Lembrei especialmente de uma vez em que o vendedor de um quiosque, que foi muito simpático comigo o dia inteiro, se ofereceu para me mostrar uma praia vizinha àquela onde estávamos em Arraial d’Ajuda. Depois de uns poucos metros e a perspectiva de não haver mais ninguém por ali além de nós dois, achei melhor voltar, mesmo que durante esse tempo todo ele não tivesse flertado comigo de nenhuma maneira. E então o sujeito, que parecia alguém muito bacana, se transformou completamente, e pelo caminho de volta, que era um só, seguiu ao meu lado falando todo tipo de obscenidade. Ter a consciência, anos depois, de que escapei por pouco de algo muito pior do que assédio verbal foi como ouvir todos os comentaristas do G1 dentro da minha cabeça ao mesmo tempo, dizendo que, se tivesse acontecido alguma coisa, a culpa teria sido toda minha por ter saído para passear com alguém que eu não conhecia.
Toda mulher provavelmente já passou ou vai passar por alguma situação de assédio ou violência durante uma viagem, em um momento em que esteja sozinha ou acompanhada por outras mulheres. Mas isso não pode tirar a nossa liberdade.
Vamos continuar viajando, e pela nossa presença vamos dar o recado de que é nosso direito estar onde a gente bem entender.
E queremos estar nas ruas em segurança, queremos beber cerveja nos balcões dos bares, queremos sair para dançar, conhecer pessoas e viver amores. Queremos andar de transporte público à noite. Queremos alugar um carro e viajar entre amigas. Ousamos até querer pedir carona.
Nenhuma decisão que uma mulher tome durante uma viagem sobre onde ir, com quem conversar ou o quanto beber justifica qualquer violência contra ela.
E que às garotas que saem de casa para conhecer o mundo se deseje menos “juízo”, e mais “divirta-se”, e “boa viagem”.
Leia mais:
- A mulher viajante
- Uma carioca na Ásia: a gringa era eu
- Sozinha Mundo Afora, dicas para sair pelo mundo em sua própria companhia, de Mari Campos
- Viaje Sozinha, de Flavia Soares Justus e Maristela do Valle
88 comentários
Clap, clap, clap!
Excelente artigo! Parabéns! Fico muito feliz em ler algo tão empoderador para as mulheres neste dia. Ainda por cima se tratando de assunto tão delicado.
como mãe de duas viajantes apenas digo: ao infinito e além!!!
Excelente o texto!
Dentre algumas atividades que exerço também sou professor e costumo dizer aos alunos que um belo termômetro para se avaliar o grau de “desenvolvimento humano” de um local (ou cidade, ou país, ou planeta…) é simplesmente perceber como as mulheres são tratadas!
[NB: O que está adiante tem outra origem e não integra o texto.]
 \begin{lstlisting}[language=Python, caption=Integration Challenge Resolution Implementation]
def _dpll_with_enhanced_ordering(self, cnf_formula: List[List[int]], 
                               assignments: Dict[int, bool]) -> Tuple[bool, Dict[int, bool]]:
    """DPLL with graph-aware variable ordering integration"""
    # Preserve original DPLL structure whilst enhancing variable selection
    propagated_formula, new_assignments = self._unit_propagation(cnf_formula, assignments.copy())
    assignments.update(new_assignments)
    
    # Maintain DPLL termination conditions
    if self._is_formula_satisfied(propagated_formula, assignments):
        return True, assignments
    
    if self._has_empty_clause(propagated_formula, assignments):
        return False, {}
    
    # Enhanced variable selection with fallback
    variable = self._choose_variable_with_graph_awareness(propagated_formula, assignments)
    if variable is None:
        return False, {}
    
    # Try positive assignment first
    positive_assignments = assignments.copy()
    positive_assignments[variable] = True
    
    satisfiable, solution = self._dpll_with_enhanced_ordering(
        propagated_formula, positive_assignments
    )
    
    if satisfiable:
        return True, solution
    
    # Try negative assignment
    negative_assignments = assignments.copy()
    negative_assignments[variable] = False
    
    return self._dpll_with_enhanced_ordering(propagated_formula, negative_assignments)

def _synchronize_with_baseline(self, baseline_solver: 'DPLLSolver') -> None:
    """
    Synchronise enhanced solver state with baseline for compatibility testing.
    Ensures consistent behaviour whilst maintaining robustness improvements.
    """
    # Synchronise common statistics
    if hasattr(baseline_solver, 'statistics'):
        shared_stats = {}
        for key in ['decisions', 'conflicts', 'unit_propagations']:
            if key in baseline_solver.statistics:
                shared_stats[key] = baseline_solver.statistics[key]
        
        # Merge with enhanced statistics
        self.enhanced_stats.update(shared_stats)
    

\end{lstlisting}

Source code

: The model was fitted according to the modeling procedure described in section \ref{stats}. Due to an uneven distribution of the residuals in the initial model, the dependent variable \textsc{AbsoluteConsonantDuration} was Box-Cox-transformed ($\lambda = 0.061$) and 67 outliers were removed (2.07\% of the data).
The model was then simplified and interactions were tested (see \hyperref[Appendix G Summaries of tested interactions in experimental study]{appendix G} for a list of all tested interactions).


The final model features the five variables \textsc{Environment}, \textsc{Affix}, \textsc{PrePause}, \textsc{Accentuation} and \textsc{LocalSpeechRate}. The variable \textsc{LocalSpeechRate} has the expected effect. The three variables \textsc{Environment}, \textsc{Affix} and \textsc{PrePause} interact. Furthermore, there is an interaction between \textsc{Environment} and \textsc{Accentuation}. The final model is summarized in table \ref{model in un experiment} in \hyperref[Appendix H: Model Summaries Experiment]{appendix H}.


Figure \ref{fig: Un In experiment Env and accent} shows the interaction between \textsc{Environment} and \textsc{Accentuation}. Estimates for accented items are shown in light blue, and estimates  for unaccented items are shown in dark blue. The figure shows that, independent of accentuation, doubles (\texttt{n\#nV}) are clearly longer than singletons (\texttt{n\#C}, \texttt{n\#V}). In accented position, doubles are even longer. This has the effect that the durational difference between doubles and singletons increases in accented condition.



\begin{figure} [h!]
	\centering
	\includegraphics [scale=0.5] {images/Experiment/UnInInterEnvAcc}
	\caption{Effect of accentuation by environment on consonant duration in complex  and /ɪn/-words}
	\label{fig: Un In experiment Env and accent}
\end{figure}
E, fazendo essa reflexão, tomar consciência de como nós mesmos, no nosso local de vida, as tratamos.
A frase da Mariana no texto: “Nenhuma decisão que uma mulher tome durante uma viagem sobre onde ir, com quem conversar ou o quanto beber justifica qualquer violência contra ela” é magistral, e isso vale para toda e qualquer decisão que a mulher venha a tomar durante a vida, em viagem ou não!
Não deixem de viajar! Mais importante ainda, não deixem de viver!
Até que enfim algo gostoso de ler nesse Dia Internacional da Mulher (não suporto mais receber rosas virtuais).
Muito boas viagens para todas nós! 😉
Artigo maravilhoso! Amei!
Tô sem palavras aqui! Obrigada pelo texto incrível, Mariana!
Bravo!!!
Disse tudo, Mariana! Sensacional artigo, parabéns. <3
Querid@s do VNV, vcs não decepcionam… muito obrigada, estava mesmo esperando um texto desses, de vcs, no dia de hoje. Beijos a tod@s.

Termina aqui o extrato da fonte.